BRIEF >> Scan the entries for lines containing the string "label". Reply with how many there are, and nothing else.

Segment Start: DATA TO USE

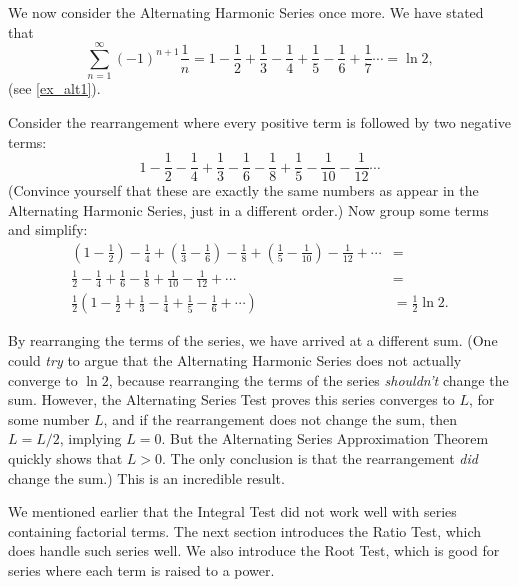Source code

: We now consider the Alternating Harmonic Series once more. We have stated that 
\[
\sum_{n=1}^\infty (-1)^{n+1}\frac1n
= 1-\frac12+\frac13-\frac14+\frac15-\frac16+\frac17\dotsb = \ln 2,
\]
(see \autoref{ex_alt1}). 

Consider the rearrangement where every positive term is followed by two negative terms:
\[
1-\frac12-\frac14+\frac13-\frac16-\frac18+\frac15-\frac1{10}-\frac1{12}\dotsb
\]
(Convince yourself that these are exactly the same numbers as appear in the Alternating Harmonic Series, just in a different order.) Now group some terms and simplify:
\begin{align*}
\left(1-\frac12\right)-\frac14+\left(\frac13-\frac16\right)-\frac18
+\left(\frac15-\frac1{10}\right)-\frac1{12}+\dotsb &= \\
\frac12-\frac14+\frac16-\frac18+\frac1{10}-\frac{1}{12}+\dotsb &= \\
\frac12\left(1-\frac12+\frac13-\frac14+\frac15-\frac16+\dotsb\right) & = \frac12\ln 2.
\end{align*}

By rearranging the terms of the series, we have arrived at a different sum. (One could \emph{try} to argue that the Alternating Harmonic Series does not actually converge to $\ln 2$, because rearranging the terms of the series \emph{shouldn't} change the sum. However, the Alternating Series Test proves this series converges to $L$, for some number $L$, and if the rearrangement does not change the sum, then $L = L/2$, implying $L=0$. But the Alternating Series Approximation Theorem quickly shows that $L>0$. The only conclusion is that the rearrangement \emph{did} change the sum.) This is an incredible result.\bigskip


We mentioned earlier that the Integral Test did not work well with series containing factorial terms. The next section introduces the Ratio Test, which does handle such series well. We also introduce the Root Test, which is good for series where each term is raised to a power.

Segment End: DATA TO USE
Segment Start: DATA TO USE

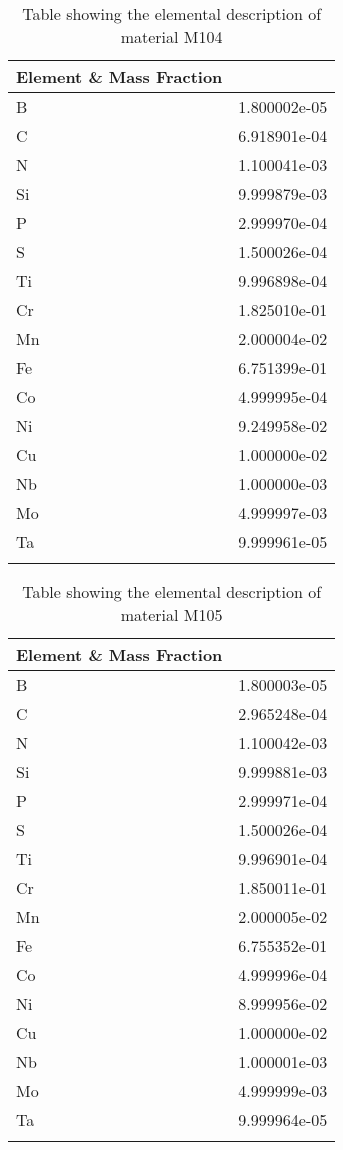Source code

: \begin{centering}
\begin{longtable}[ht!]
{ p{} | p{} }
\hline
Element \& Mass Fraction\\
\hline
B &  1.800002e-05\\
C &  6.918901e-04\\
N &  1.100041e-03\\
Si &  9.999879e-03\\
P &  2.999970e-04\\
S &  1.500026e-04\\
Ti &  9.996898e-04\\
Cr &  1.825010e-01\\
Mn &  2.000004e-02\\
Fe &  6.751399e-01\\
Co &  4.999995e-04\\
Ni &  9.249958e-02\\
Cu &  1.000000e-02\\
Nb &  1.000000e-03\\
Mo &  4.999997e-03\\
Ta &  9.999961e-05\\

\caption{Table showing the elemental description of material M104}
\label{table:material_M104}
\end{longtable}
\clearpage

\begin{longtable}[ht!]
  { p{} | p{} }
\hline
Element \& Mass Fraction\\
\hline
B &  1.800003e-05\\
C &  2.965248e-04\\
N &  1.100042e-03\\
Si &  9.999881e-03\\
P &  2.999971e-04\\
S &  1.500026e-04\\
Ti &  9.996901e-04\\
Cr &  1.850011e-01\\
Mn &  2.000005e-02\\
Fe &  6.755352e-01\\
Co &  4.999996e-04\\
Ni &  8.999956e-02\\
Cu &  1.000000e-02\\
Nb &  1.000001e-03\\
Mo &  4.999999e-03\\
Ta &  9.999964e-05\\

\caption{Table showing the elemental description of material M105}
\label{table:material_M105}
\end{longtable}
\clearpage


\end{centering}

Segment End: DATA TO USE

ANSWER SECTION >> 2